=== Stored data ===
--- START ---
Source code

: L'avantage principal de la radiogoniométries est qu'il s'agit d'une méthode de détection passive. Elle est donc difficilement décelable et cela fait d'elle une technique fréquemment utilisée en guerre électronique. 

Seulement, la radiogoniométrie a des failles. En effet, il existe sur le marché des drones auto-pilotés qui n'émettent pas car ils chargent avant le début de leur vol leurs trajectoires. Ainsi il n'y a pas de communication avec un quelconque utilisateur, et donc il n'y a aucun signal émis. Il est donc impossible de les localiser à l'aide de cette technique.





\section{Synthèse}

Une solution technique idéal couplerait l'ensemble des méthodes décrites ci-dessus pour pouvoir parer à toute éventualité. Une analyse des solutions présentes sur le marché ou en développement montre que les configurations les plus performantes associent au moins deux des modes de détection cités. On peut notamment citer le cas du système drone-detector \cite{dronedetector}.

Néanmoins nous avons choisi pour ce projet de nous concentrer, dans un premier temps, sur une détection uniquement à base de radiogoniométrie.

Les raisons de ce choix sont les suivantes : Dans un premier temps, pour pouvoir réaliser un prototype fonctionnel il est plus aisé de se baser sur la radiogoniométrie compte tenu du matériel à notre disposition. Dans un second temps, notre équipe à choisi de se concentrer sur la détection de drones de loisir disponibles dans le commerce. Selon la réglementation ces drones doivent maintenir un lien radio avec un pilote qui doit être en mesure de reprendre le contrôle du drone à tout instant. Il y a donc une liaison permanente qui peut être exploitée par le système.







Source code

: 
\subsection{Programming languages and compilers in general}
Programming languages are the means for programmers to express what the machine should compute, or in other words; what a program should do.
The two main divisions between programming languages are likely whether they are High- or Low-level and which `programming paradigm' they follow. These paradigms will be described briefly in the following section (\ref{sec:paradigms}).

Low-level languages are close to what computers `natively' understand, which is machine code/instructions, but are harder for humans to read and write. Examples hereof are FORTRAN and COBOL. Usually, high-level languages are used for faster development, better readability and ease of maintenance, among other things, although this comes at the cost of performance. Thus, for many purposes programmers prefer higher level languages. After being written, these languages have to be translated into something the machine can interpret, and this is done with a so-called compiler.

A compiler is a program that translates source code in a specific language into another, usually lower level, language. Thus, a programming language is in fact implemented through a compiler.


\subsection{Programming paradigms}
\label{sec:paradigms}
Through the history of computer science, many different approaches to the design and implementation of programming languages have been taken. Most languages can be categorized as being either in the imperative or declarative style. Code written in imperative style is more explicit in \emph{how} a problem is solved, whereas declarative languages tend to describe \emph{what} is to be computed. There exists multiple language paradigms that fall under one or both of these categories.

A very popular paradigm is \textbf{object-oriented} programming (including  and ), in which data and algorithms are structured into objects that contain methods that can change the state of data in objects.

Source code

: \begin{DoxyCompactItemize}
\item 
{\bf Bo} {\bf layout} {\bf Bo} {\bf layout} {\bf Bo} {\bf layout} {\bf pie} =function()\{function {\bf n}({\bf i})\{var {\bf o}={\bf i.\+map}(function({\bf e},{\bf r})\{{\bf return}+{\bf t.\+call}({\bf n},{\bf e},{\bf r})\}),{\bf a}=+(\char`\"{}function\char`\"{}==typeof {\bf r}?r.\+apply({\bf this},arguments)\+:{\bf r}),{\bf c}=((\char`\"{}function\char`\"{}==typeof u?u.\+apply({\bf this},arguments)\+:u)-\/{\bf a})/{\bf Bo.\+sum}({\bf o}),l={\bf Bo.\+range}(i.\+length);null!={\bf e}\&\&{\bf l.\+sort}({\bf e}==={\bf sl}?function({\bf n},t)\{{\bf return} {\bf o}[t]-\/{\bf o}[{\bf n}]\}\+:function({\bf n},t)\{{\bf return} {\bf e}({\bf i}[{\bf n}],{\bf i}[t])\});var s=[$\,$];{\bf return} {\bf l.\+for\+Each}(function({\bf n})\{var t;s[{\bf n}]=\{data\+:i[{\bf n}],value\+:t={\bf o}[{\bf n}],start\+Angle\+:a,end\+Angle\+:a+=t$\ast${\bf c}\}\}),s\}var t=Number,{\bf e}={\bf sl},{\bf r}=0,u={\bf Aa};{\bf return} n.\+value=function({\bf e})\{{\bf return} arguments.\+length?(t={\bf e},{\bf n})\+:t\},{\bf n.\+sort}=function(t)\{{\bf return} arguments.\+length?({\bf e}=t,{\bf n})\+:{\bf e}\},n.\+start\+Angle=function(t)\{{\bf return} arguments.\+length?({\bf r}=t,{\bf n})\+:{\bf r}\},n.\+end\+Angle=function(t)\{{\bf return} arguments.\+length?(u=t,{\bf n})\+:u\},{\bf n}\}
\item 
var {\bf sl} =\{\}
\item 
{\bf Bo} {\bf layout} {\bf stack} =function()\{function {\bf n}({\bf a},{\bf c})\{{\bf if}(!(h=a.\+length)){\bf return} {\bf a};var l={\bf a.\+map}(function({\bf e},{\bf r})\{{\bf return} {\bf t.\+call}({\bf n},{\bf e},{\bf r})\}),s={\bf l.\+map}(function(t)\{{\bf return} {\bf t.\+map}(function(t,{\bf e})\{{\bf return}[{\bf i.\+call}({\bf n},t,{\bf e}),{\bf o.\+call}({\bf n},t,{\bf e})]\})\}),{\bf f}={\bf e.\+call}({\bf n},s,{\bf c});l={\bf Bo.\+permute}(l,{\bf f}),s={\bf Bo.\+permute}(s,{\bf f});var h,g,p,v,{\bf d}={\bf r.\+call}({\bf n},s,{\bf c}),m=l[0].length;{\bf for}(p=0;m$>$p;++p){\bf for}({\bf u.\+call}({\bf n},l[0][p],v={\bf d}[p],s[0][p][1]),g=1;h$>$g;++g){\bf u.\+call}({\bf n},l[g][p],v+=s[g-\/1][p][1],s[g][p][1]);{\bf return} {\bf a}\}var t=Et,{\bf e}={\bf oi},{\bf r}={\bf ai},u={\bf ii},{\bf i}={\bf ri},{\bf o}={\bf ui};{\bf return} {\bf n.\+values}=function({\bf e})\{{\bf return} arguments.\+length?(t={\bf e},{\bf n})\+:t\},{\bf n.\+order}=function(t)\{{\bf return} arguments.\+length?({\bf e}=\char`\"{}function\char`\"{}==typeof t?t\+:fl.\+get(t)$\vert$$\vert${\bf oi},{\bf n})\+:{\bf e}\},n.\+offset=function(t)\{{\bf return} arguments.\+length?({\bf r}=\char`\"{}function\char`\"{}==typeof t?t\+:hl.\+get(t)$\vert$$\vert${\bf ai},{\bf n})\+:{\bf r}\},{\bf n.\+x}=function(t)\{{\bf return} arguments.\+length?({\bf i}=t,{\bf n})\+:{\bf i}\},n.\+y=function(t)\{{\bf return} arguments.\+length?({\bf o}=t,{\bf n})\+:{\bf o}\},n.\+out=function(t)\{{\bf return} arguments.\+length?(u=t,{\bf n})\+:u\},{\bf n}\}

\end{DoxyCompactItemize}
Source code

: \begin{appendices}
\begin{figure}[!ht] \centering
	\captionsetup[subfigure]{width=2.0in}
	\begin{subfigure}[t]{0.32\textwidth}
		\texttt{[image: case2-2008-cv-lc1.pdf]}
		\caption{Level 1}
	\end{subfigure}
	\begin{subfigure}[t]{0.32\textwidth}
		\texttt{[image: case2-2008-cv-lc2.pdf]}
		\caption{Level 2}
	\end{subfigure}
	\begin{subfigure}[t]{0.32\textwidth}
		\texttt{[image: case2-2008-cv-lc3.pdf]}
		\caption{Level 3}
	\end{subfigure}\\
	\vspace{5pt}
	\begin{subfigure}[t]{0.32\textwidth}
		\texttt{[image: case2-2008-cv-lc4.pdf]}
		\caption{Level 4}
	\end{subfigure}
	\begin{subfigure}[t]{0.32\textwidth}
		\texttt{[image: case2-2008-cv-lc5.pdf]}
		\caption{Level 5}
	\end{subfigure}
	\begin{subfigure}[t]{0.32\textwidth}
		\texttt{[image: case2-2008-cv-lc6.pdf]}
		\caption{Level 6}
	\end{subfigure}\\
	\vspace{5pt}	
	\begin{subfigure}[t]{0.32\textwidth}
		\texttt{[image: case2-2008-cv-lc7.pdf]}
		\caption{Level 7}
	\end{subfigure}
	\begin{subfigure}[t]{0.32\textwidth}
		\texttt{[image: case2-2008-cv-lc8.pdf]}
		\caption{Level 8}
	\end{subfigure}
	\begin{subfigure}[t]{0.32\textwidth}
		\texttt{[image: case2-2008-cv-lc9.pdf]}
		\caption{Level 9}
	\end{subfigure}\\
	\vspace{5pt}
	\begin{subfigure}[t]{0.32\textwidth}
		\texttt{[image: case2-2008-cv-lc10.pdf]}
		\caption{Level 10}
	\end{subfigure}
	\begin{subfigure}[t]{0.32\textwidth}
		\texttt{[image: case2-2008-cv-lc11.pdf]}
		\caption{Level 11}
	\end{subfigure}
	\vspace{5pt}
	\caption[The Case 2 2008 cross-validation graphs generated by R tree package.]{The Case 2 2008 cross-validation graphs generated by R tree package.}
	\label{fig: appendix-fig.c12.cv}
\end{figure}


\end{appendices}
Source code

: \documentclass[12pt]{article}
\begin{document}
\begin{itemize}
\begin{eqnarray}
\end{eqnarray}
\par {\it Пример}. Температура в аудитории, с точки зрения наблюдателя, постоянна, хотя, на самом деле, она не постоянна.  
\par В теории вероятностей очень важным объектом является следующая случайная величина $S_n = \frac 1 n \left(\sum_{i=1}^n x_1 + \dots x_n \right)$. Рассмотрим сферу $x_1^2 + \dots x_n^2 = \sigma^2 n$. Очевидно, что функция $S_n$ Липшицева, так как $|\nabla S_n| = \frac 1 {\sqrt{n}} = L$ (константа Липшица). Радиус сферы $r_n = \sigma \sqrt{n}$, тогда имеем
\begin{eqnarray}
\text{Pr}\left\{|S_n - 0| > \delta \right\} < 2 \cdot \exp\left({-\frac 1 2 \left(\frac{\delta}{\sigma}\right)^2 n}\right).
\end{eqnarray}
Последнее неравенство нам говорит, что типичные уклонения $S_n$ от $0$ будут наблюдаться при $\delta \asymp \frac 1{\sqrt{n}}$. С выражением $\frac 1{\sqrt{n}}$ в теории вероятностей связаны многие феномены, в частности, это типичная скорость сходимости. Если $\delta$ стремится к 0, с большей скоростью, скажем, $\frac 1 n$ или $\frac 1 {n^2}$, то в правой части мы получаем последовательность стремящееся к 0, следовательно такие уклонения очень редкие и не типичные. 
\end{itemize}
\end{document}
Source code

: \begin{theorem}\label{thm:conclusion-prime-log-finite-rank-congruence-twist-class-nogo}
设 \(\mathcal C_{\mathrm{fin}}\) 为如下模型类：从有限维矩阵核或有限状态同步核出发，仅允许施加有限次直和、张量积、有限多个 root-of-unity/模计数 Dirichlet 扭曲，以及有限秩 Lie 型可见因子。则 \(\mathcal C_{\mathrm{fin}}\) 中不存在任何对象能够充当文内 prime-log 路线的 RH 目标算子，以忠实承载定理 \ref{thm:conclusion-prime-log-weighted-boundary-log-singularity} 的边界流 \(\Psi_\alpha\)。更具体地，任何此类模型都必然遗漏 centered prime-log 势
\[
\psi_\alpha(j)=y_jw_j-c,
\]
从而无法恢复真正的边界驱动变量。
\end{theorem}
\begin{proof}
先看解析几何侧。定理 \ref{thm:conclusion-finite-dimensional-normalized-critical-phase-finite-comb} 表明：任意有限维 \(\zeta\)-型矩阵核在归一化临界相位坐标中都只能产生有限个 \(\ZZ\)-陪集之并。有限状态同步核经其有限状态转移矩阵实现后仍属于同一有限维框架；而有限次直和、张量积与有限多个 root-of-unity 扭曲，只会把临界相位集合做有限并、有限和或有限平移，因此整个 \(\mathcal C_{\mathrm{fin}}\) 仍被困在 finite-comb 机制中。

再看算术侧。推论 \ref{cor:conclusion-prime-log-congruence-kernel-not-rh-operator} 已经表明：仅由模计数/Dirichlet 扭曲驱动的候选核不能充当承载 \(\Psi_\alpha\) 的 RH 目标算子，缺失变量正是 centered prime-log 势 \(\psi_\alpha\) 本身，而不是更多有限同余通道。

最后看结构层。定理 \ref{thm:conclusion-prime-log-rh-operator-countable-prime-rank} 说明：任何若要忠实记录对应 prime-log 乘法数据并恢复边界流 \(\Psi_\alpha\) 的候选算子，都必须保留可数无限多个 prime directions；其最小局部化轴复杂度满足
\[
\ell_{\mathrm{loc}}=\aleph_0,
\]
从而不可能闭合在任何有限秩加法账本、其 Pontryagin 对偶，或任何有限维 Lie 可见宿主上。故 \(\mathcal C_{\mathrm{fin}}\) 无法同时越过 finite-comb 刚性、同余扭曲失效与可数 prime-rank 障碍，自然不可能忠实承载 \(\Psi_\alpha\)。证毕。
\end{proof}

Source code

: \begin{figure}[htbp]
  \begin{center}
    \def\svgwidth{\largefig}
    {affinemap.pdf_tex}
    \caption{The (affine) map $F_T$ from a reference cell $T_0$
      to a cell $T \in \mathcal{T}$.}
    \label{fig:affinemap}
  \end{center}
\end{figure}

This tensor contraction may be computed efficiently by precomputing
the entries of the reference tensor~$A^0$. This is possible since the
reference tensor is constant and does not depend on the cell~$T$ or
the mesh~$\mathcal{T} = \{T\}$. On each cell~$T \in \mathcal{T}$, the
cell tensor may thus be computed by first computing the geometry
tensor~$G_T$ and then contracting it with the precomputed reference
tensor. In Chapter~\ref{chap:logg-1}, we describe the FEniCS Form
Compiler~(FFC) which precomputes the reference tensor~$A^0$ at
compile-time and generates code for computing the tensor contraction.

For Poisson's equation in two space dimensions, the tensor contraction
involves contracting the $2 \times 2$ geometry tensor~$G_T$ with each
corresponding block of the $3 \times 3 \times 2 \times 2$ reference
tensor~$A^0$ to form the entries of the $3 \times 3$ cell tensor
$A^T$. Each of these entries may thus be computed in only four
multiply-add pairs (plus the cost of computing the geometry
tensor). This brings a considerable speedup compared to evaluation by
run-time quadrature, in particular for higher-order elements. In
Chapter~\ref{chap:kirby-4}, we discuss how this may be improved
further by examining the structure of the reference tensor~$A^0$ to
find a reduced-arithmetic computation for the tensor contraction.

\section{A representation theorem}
--- END ---
=== EXERCISE DETAILS ===
Copy all the lines above that hold the string "avec".

=== RESULT ===
Seulement, la radiogoniométrie a des failles. En effet, il existe sur le marché des drones auto-pilotés qui n'émettent pas car ils chargent avant le début de leur vol leurs trajectoires. Ainsi il n'y a pas de communication avec un quelconque utilisateur, et donc il n'y a aucun signal émis. Il est donc impossible de les localiser à l'aide de cette technique.
Les raisons de ce choix sont les suivantes : Dans un premier temps, pour pouvoir réaliser un prototype fonctionnel il est plus aisé de se baser sur la radiogoniométrie compte tenu du matériel à notre disposition. Dans un second temps, notre équipe à choisi de se concentrer sur la détection de drones de loisir disponibles dans le commerce. Selon la réglementation ces drones doivent maintenir un lien radio avec un pilote qui doit être en mesure de reprendre le contrôle du drone à tout instant. Il y a donc une liaison permanente qui peut être exploitée par le système.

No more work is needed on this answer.